━━ Dataset records ━━

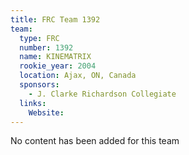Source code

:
 ```yaml
---
title: FRC Team 1392
team:
  type: FRC
  number: 1392
  name: KINEMATRIX
  rookie_year: 2004
  location: Ajax, ON, Canada
  sponsors:
    - J. Clarke Richardson Collegiate
  links:
    Website: 
---
```

No content has been added for this team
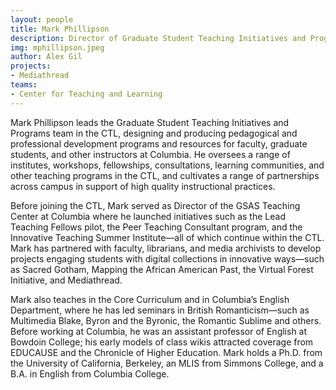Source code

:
 ```yaml
---
layout: people
title: Mark Phillipson
description: Director of Graduate Student Teaching Initiatives and Programs, CTL
img: mphillipson.jpeg
author: Alex Gil
projects:
- Mediathread
teams:
- Center for Teaching and Learning
---
```


Mark Phillipson leads the Graduate Student Teaching Initiatives and Programs team in the CTL, designing and producing pedagogical and professional development programs and resources for faculty, graduate students, and other instructors at Columbia. He oversees a range of institutes, workshops, fellowships, consultations, learning communities, and other teaching programs in the CTL, and cultivates a range of partnerships across campus in support of high quality instructional practices.

Before joining the CTL, Mark served as Director of the GSAS Teaching Center at Columbia where he launched initiatives such as the Lead Teaching Fellows pilot, the Peer Teaching Consultant program, and the Innovative Teaching Summer Institute—all of which continue within the CTL. Mark has partnered with faculty, librarians, and media archivists to develop projects engaging students with digital collections in innovative ways—such as Sacred Gotham, Mapping the African American Past, the Virtual Forest Initiative, and Mediathread.

Mark also teaches in the Core Curriculum and in Columbia’s English Department, where he has led seminars in British Romanticism—such as Multimedia Blake, Byron and the Byronic, the Romantic Sublime and others. Before working at Columbia, he was an assistant professor of English at Bowdoin College; his early models of class wikis attracted coverage from EDUCAUSE and the Chronicle of Higher Education. Mark holds a Ph.D. from the University of California, Berkeley, an MLIS from Simmons College, and a B.A. in English from Columbia College.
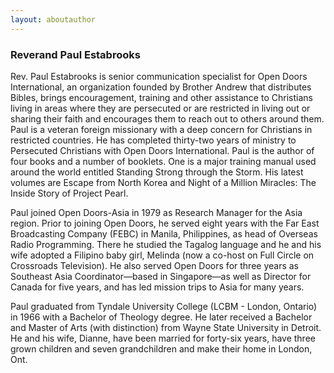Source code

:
 ```yaml
---
layout: aboutauthor
---
```


### Reverand Paul Estabrooks

Rev. Paul Estabrooks is senior communication specialist for Open Doors International, an organization founded by Brother Andrew that distributes Bibles, brings encouragement, training and other assistance to Christians living in areas where they are persecuted or are restricted in living out or sharing their faith and encourages them to reach out to others around them. Paul is a veteran foreign missionary with a deep concern for Christians in restricted countries. He has completed thirty-two years of ministry to Persecuted Christians with Open Doors International. Paul is the author of four books and a number of booklets. One is a major training manual used around the world entitled Standing Strong through the Storm. His latest volumes are Escape from North Korea and Night of a Million Miracles: The Inside Story of Project Pearl.

Paul joined Open Doors-Asia in 1979 as Research Manager for the Asia region. Prior to joining Open Doors, he served eight years with the Far East Broadcasting Company (FEBC) in Manila, Philippines, as head of Overseas Radio Programming. There he studied the Tagalog language and he and his wife adopted a Filipino baby girl, Melinda (now a co-host on Full Circle on Crossroads Television). He also served Open Doors for three years as Southeast Asia Coordinator—based in Singapore—as well as Director for Canada for five years, and has led mission trips to Asia for many years.

Paul graduated from Tyndale University College (LCBM - London, Ontario) in 1966 with a Bachelor of Theology degree. He later received a Bachelor and Master of Arts (with distinction) from Wayne State University in Detroit. He and his wife, Dianne, have been married for forty-six years, have three grown children and seven grandchildren and make their home in London, Ont.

━━━

#### Task description
Before duplicating the entries above, strip out the pictures and keep the rest exact.

#### Written answer
Source code

:
 ```yaml
---
title: FRC Team 1392
team:
  type: FRC
  number: 1392
  name: KINEMATRIX
  rookie_year: 2004
  location: Ajax, ON, Canada
  sponsors:
    - J. Clarke Richardson Collegiate
  links:
    Website: 
---
```

No content has been added for this team
Source code

:
 ```yaml
---
layout: people
title: Mark Phillipson
description: Director of Graduate Student Teaching Initiatives and Programs, CTL
img: mphillipson.jpeg
author: Alex Gil
projects:
- Mediathread
teams:
- Center for Teaching and Learning
---
```


Mark Phillipson leads the Graduate Student Teaching Initiatives and Programs team in the CTL, designing and producing pedagogical and professional development programs and resources for faculty, graduate students, and other instructors at Columbia. He oversees a range of institutes, workshops, fellowships, consultations, learning communities, and other teaching programs in the CTL, and cultivates a range of partnerships across campus in support of high quality instructional practices.

Before joining the CTL, Mark served as Director of the GSAS Teaching Center at Columbia where he launched initiatives such as the Lead Teaching Fellows pilot, the Peer Teaching Consultant program, and the Innovative Teaching Summer Institute—all of which continue within the CTL. Mark has partnered with faculty, librarians, and media archivists to develop projects engaging students with digital collections in innovative ways—such as Sacred Gotham, Mapping the African American Past, the Virtual Forest Initiative, and Mediathread.

Mark also teaches in the Core Curriculum and in Columbia’s English Department, where he has led seminars in British Romanticism—such as Multimedia Blake, Byron and the Byronic, the Romantic Sublime and others. Before working at Columbia, he was an assistant professor of English at Bowdoin College; his early models of class wikis attracted coverage from EDUCAUSE and the Chronicle of Higher Education. Mark holds a Ph.D. from the University of California, Berkeley, an MLIS from Simmons College, and a B.A. in English from Columbia College.
Source code

:
 ```yaml
---
layout: aboutauthor
---
```


### Reverand Paul Estabrooks

Rev. Paul Estabrooks is senior communication specialist for Open Doors International, an organization founded by Brother Andrew that distributes Bibles, brings encouragement, training and other assistance to Christians living in areas where they are persecuted or are restricted in living out or sharing their faith and encourages them to reach out to others around them. Paul is a veteran foreign missionary with a deep concern for Christians in restricted countries. He has completed thirty-two years of ministry to Persecuted Christians with Open Doors International. Paul is the author of four books and a number of booklets. One is a major training manual used around the world entitled Standing Strong through the Storm. His latest volumes are Escape from North Korea and Night of a Million Miracles: The Inside Story of Project Pearl.

Paul joined Open Doors-Asia in 1979 as Research Manager for the Asia region. Prior to joining Open Doors, he served eight years with the Far East Broadcasting Company (FEBC) in Manila, Philippines, as head of Overseas Radio Programming. There he studied the Tagalog language and he and his wife adopted a Filipino baby girl, Melinda (now a co-host on Full Circle on Crossroads Television). He also served Open Doors for three years as Southeast Asia Coordinator—based in Singapore—as well as Director for Canada for five years, and has led mission trips to Asia for many years.

Paul graduated from Tyndale University College (LCBM - London, Ontario) in 1966 with a Bachelor of Theology degree. He later received a Bachelor and Master of Arts (with distinction) from Wayne State University in Detroit. He and his wife, Dianne, have been married for forty-six years, have three grown children and seven grandchildren and make their home in London, Ont.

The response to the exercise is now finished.